Dataset excerpts
————————
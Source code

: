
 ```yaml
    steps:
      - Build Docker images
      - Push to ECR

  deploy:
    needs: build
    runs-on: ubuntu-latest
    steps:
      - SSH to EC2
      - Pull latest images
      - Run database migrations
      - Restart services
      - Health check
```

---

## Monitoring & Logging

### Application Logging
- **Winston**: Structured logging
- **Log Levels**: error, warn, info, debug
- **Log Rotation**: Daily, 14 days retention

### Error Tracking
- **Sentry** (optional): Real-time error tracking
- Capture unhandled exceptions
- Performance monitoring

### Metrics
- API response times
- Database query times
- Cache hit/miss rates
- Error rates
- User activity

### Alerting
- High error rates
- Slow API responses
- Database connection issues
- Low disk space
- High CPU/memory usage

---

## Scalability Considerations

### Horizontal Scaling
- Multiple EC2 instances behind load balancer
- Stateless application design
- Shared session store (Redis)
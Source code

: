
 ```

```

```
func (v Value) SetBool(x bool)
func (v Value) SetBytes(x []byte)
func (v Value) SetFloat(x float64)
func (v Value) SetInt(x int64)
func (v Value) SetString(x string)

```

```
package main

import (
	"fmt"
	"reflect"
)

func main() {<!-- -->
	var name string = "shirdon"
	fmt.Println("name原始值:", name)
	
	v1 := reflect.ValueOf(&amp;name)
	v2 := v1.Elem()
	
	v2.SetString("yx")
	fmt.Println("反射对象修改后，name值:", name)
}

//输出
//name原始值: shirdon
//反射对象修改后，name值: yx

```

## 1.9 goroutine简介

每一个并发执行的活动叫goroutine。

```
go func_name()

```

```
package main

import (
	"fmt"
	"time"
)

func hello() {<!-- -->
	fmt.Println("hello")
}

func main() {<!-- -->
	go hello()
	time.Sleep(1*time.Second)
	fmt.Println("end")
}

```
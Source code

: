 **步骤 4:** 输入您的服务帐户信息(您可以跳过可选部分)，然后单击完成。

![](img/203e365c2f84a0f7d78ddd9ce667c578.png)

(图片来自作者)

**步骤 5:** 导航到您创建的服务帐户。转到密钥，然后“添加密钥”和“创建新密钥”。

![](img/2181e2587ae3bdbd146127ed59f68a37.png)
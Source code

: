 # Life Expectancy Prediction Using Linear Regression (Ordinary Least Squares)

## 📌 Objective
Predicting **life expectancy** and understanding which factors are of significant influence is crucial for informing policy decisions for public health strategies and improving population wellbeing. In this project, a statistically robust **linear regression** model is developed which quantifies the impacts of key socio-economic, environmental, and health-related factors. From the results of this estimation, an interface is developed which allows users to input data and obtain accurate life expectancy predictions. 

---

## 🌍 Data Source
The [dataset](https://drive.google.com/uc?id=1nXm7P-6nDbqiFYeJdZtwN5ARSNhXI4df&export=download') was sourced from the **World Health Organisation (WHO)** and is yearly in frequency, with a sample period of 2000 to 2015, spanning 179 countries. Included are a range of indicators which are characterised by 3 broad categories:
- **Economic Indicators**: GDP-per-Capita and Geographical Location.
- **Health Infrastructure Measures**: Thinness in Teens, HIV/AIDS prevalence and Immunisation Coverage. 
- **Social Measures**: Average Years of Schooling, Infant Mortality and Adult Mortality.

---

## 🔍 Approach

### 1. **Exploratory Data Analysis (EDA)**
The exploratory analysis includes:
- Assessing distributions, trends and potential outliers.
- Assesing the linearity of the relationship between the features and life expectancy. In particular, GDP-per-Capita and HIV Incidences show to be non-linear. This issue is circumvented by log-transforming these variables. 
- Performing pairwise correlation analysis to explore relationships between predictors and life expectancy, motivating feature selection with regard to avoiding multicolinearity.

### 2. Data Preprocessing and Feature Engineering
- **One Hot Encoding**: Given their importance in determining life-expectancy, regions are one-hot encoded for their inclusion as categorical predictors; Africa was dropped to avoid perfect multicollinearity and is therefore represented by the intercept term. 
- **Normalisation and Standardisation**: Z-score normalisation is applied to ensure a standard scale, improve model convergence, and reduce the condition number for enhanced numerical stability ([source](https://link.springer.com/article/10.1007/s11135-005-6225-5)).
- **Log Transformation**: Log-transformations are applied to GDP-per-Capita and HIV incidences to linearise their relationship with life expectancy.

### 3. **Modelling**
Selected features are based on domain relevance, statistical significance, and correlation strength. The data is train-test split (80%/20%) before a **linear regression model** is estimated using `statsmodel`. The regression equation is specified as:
————————
In the entries above, find the line with "- **Health Infrastructure" and the line with "- **Log Transformation**: Log-transformations", then restate word for word both of them and every line between, with nothing more.

Completed exercise:
- **Health Infrastructure Measures**: Thinness in Teens, HIV/AIDS prevalence and Immunisation Coverage. 
- **Social Measures**: Average Years of Schooling, Infant Mortality and Adult Mortality.

---

## 🔍 Approach

### 1. **Exploratory Data Analysis (EDA)**
The exploratory analysis includes:
- Assessing distributions, trends and potential outliers.
- Assesing the linearity of the relationship between the features and life expectancy. In particular, GDP-per-Capita and HIV Incidences show to be non-linear. This issue is circumvented by log-transforming these variables. 
- Performing pairwise correlation analysis to explore relationships between predictors and life expectancy, motivating feature selection with regard to avoiding multicolinearity.

### 2. Data Preprocessing and Feature Engineering
- **One Hot Encoding**: Given their importance in determining life-expectancy, regions are one-hot encoded for their inclusion as categorical predictors; Africa was dropped to avoid perfect multicollinearity and is therefore represented by the intercept term. 
- **Normalisation and Standardisation**: Z-score normalisation is applied to ensure a standard scale, improve model convergence, and reduce the condition number for enhanced numerical stability ([source](https://link.springer.com/article/10.1007/s11135-005-6225-5)).
- **Log Transformation**: Log-transformations are applied to GDP-per-Capita and HIV incidences to linearise their relationship with life expectancy.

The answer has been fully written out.